Adapun jadwal belajar mengajar dilaksanakan setiap hari dari pukul 17.00 sampai 18.00, kecuali hari minggu. Hari selasa, rabu, dan jum’at diperuntukan bagi kelas SMP dan SMA. Sedangkan hari senin, kamis dan sabtu untuk anak SD. Masing-masing dalam sepekan mendapat jatah 3x pertemuan sesuai dengan kondisi pengajar.
“Jadi dorang belajar itu setiap hari kecuali libur, hari Minggu saja. Hari Selasa, Rabu dan Jum’at untuk kelas SMP dan SMA. Sedangkan hari Senin, Kamis, dan Sabtu untuk anak-anak SD,” tuturnya.
“Dong (anak-anak) biasanya habis mangaji, dong so kamari. Kalau ada yang tra mangaji, jam 16.30 dong so kamari. Karena belajar mulai jam 17.00 sampai jam 18.00 WIT,” jelas Acil.
Saat disinggung metode pengajaran yang dipakai Acil dan teman-teman di Fala Gura, Acil katakan, bahwa saat ini ia lebih fokuskan pada pematangan dan memperbanyak kosakata bagi anak didiknya. Sebab menurutnya, metode di Pare belum bisa diterapkan untuk anak-anak. Sehingga, saat ini Acil lebih banyak menggunakan metode role play, yang mana pengajarannya lebih banyak dengan bermain, atau menyanyi. Sebab, menurut Acil, dunia anak lebih melekat dengan dunia permainan.
“Untuk metode, sekarang ini torang lebih banyak pake metode role play, jadi semisal bernyanyi, kemudian ice breaking, untuk cairkan suasana gitu-gitu tapi pake bahasa Inggris. Karena anak-anak ini kan dong lebih banyak bermain. Sedangkan anak SMP dan SMA, mereka lebih banyak story telling, menceritakan daily activity dan direction, jadi dorang langsung susun kalimat dan maju ke depan karena selain itu torang juga latih dorang pe mental,” ungkap Acil.
Ke depan lanjut Acil, ia berharap Fala Gura menjadi alternatif yang dapat memberikan akses yang mudah dan terjangkau bagi masyarakat di Ternate Utara.

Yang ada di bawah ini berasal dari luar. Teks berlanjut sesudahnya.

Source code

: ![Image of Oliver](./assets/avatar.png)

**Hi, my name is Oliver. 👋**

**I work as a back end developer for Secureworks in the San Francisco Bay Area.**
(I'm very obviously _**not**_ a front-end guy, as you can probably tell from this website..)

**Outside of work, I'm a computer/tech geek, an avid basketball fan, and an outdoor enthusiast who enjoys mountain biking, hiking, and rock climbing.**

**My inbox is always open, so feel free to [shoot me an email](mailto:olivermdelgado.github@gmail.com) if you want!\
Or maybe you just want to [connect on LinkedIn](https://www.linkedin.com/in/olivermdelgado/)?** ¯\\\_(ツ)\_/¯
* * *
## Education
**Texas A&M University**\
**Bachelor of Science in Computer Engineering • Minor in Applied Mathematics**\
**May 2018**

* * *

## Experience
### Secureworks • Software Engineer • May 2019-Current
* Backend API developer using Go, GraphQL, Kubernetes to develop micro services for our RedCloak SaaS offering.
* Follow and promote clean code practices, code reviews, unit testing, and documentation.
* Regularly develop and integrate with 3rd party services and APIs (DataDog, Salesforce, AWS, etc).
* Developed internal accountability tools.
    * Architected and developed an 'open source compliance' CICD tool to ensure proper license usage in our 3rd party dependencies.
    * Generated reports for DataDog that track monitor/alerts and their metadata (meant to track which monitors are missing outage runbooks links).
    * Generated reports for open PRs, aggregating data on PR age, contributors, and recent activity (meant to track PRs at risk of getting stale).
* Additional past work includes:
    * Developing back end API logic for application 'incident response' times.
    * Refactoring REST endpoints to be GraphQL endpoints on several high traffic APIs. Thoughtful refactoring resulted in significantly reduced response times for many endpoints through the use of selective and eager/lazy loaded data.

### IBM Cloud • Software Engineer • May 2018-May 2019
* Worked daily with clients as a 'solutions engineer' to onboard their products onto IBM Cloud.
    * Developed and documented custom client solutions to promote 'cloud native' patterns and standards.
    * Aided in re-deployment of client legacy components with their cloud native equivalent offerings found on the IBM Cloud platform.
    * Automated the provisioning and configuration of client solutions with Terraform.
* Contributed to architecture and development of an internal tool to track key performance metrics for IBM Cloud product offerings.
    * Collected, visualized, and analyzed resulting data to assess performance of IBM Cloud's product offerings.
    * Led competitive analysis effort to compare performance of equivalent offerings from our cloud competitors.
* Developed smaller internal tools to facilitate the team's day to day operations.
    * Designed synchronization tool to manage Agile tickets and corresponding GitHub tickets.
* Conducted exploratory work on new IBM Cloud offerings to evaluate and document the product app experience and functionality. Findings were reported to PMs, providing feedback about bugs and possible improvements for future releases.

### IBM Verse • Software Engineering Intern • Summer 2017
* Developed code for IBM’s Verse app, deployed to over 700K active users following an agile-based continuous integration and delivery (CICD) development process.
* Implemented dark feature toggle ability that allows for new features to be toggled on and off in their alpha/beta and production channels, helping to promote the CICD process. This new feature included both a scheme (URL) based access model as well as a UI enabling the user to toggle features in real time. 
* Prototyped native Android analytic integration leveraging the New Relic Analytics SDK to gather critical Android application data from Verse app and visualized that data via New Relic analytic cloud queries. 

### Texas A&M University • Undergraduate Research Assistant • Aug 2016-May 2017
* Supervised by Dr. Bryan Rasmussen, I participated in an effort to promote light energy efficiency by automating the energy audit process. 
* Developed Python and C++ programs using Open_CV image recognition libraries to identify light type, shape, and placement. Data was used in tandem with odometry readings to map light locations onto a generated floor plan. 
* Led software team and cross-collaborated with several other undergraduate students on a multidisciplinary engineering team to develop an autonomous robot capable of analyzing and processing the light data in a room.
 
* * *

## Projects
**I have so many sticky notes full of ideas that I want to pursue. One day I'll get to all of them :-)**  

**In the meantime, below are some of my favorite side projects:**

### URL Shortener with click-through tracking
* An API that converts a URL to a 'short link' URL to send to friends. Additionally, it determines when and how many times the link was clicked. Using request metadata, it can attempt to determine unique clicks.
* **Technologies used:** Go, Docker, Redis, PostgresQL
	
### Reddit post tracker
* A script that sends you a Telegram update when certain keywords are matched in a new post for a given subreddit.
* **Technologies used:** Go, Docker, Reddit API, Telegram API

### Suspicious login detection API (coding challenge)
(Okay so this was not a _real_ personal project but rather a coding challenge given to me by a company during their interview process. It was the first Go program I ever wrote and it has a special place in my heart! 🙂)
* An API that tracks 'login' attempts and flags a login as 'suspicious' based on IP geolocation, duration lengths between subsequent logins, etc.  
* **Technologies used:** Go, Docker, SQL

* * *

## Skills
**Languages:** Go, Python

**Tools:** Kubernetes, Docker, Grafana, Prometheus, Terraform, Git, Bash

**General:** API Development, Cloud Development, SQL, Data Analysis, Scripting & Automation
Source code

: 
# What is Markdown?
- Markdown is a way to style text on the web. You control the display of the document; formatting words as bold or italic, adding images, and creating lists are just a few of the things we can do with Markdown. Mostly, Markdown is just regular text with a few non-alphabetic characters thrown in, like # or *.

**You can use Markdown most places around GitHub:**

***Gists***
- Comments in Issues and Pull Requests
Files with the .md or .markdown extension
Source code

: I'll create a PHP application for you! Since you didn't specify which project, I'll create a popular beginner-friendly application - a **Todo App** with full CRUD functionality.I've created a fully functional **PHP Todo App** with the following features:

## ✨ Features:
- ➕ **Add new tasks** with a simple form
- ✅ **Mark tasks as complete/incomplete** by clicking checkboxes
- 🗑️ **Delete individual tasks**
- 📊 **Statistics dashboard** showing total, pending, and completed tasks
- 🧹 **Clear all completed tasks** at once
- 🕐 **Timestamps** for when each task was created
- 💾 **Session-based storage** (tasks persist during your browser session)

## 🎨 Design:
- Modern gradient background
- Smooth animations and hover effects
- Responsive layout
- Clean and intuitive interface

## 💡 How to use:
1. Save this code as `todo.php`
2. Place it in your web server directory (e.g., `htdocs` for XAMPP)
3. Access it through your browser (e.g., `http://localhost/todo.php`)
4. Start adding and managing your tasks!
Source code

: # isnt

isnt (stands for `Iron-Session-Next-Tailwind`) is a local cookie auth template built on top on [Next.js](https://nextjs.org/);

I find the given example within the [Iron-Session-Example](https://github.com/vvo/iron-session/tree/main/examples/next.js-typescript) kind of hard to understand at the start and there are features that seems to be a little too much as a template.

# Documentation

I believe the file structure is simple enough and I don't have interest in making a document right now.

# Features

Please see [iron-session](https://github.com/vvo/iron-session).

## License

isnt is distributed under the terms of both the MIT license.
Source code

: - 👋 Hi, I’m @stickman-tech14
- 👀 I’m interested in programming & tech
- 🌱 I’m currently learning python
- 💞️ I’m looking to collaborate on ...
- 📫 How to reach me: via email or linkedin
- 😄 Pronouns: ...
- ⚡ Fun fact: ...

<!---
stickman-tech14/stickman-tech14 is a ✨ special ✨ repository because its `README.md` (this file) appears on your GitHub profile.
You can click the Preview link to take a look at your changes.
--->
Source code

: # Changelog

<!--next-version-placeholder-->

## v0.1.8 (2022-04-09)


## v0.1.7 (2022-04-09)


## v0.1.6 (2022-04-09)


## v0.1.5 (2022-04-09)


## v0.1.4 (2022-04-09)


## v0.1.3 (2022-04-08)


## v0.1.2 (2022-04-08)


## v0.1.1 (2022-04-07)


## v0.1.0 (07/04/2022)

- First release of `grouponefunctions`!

Mengingat, banyaknya tempat kursus di Kota Ternate yang berlokasi dalam kota, sehingga jarak tempuhnya pun cukup jauh.
“Ke depannya saya berharap tempat ini memberikan akses yang mudah, khususnya bagi anak-anak yang mau belajar bahasa Inggris. Jikalaupun nanti berbayar, setidaknya terjangkaulah,” ungkapnya.